Only an exact repetition of every entry counts as the answer.

Supplied data below:

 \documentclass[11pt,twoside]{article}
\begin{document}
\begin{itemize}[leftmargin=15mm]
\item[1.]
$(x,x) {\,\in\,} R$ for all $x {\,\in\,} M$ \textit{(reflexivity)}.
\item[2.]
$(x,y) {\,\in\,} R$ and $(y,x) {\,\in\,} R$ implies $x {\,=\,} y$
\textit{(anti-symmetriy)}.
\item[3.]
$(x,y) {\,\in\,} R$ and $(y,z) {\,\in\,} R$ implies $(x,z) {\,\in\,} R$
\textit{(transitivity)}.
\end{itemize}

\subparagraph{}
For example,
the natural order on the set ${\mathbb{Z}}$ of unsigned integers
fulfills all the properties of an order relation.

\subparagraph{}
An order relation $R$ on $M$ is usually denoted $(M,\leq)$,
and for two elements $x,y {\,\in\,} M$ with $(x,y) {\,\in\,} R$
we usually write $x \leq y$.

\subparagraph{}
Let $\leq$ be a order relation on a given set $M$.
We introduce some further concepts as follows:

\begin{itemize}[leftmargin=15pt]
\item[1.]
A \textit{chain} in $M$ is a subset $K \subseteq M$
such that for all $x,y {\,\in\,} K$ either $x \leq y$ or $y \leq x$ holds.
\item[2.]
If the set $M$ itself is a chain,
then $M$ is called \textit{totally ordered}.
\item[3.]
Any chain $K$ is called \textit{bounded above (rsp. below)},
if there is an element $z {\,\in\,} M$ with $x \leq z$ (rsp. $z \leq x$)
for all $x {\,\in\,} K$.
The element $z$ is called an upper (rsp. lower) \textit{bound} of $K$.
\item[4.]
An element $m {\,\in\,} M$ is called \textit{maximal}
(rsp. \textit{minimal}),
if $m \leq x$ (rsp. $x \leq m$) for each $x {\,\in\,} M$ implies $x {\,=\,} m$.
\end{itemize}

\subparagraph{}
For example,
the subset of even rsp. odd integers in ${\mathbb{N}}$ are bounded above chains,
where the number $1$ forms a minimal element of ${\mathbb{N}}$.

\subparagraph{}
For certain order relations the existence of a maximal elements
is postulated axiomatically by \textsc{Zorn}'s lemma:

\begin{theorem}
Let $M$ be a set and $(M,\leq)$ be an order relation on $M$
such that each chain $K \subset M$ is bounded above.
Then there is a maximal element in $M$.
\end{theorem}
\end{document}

End of Supplied data.

# Answer below
 \documentclass[11pt,twoside]{article}
\begin{document}
\begin{itemize}[leftmargin=15mm]
\item[1.]
$(x,x) {\,\in\,} R$ for all $x {\,\in\,} M$ \textit{(reflexivity)}.
\item[2.]
$(x,y) {\,\in\,} R$ and $(y,x) {\,\in\,} R$ implies $x {\,=\,} y$
\textit{(anti-symmetriy)}.
\item[3.]
$(x,y) {\,\in\,} R$ and $(y,z) {\,\in\,} R$ implies $(x,z) {\,\in\,} R$
\textit{(transitivity)}.
\end{itemize}

\subparagraph{}
For example,
the natural order on the set ${\mathbb{Z}}$ of unsigned integers
fulfills all the properties of an order relation.

\subparagraph{}
An order relation $R$ on $M$ is usually denoted $(M,\leq)$,
and for two elements $x,y {\,\in\,} M$ with $(x,y) {\,\in\,} R$
we usually write $x \leq y$.

\subparagraph{}
Let $\leq$ be a order relation on a given set $M$.
We introduce some further concepts as follows:

\begin{itemize}[leftmargin=15pt]
\item[1.]
A \textit{chain} in $M$ is a subset $K \subseteq M$
such that for all $x,y {\,\in\,} K$ either $x \leq y$ or $y \leq x$ holds.
\item[2.]
If the set $M$ itself is a chain,
then $M$ is called \textit{totally ordered}.
\item[3.]
Any chain $K$ is called \textit{bounded above (rsp. below)},
if there is an element $z {\,\in\,} M$ with $x \leq z$ (rsp. $z \leq x$)
for all $x {\,\in\,} K$.
The element $z$ is called an upper (rsp. lower) \textit{bound} of $K$.
\item[4.]
An element $m {\,\in\,} M$ is called \textit{maximal}
(rsp. \textit{minimal}),
if $m \leq x$ (rsp. $x \leq m$) for each $x {\,\in\,} M$ implies $x {\,=\,} m$.
\end{itemize}

\subparagraph{}
For example,
the subset of even rsp. odd integers in ${\mathbb{N}}$ are bounded above chains,
where the number $1$ forms a minimal element of ${\mathbb{N}}$.

\subparagraph{}
For certain order relations the existence of a maximal elements
is postulated axiomatically by \textsc{Zorn}'s lemma:

\begin{theorem}
Let $M$ be a set and $(M,\leq)$ be an order relation on $M$
such that each chain $K \subset M$ is bounded above.
Then there is a maximal element in $M$.
\end{theorem}
\end{document}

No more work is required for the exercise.